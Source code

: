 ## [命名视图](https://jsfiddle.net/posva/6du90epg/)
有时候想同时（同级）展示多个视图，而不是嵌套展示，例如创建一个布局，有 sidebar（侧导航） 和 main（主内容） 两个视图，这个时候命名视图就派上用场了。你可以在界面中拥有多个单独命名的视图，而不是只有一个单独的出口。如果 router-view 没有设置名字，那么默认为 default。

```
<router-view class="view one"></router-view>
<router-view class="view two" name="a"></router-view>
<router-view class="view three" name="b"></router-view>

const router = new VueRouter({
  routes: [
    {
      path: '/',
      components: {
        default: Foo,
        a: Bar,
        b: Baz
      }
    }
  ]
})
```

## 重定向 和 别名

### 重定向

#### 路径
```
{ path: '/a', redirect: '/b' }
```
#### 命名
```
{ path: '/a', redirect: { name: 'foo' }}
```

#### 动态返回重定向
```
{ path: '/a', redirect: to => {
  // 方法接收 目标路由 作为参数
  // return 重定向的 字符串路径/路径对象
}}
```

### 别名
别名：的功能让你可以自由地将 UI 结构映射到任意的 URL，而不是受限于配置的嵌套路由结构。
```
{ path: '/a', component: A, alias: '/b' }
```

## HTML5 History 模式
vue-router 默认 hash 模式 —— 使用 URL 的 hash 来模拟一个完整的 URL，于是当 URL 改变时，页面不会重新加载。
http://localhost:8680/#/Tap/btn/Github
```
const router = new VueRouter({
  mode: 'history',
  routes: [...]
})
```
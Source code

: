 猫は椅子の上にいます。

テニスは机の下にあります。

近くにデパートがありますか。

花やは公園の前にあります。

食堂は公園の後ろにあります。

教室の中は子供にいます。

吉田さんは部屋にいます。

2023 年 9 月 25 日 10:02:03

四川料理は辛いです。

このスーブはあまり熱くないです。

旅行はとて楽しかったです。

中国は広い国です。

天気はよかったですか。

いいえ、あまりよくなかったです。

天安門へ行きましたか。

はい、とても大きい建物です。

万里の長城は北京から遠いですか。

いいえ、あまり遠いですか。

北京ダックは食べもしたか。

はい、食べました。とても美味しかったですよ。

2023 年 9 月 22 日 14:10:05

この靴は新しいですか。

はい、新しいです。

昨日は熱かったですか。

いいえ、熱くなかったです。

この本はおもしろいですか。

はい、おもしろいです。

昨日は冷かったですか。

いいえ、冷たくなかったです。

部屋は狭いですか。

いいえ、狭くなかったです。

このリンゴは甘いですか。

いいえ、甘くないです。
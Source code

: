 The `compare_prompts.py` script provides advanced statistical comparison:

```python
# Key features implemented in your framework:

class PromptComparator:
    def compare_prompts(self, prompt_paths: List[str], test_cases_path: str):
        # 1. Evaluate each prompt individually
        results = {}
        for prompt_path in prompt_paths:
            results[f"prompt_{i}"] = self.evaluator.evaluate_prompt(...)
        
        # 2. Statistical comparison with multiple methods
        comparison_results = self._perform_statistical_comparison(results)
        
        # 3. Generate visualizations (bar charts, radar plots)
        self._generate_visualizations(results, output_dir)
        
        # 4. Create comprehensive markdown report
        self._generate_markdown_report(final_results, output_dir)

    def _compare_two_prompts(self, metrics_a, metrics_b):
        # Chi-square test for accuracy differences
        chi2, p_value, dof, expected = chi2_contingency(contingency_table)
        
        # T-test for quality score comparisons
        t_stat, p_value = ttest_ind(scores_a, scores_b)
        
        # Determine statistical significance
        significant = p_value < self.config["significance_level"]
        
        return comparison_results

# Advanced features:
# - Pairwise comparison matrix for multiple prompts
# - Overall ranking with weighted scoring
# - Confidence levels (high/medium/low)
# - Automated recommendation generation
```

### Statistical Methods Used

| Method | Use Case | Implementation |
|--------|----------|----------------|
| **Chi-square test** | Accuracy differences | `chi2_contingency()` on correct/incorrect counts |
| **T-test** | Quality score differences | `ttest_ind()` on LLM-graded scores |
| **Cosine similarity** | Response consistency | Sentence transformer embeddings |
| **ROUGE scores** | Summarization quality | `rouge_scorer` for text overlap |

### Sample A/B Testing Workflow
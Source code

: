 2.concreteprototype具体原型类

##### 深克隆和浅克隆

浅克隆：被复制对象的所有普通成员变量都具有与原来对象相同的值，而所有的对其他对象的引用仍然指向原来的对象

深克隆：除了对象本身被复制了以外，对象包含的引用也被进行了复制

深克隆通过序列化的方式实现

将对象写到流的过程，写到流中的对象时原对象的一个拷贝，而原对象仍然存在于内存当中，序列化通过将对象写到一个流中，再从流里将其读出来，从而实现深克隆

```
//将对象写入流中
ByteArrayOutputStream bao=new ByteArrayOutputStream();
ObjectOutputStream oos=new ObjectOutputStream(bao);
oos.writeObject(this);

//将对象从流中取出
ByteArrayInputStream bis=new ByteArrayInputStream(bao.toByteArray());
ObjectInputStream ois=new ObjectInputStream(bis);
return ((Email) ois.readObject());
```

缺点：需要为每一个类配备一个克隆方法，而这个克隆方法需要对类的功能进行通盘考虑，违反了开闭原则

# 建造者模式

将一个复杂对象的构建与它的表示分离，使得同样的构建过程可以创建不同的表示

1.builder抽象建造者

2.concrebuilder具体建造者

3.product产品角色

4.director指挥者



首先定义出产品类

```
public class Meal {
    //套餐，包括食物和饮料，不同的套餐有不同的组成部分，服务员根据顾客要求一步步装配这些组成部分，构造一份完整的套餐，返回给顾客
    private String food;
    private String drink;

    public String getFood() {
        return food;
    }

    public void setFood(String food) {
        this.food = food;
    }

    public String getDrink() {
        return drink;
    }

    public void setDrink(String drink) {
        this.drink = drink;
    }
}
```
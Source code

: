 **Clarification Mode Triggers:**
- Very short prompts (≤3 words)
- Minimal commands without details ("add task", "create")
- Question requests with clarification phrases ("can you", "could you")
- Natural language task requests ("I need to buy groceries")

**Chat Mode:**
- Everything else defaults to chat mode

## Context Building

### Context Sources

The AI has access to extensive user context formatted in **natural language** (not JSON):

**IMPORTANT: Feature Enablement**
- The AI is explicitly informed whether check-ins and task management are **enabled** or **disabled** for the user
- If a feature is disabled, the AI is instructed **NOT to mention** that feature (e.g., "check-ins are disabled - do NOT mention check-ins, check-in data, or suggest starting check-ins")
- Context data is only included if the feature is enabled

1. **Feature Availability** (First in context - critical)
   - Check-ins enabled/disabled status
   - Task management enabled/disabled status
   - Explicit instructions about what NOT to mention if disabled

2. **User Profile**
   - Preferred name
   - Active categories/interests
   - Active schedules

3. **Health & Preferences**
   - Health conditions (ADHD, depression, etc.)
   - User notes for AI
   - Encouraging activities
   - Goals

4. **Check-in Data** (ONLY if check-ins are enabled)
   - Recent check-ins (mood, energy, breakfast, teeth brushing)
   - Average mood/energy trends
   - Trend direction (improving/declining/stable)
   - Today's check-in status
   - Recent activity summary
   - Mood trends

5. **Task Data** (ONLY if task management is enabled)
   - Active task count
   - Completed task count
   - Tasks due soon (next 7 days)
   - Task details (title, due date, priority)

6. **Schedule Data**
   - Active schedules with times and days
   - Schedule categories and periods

#### AIM OF THE TASK:
Exactly the lines from the one holding "- Health conditions" to the final line of the listing, both included, must make up the answer.

#### WRITTEN RESPONSE:
   - Health conditions (ADHD, depression, etc.)
   - User notes for AI
   - Encouraging activities
   - Goals

4. **Check-in Data** (ONLY if check-ins are enabled)
   - Recent check-ins (mood, energy, breakfast, teeth brushing)
   - Average mood/energy trends
   - Trend direction (improving/declining/stable)
   - Today's check-in status
   - Recent activity summary
   - Mood trends

5. **Task Data** (ONLY if task management is enabled)
   - Active task count
   - Completed task count
   - Tasks due soon (next 7 days)
   - Task details (title, due date, priority)

6. **Schedule Data**
   - Active schedules with times and days
   - Schedule categories and periods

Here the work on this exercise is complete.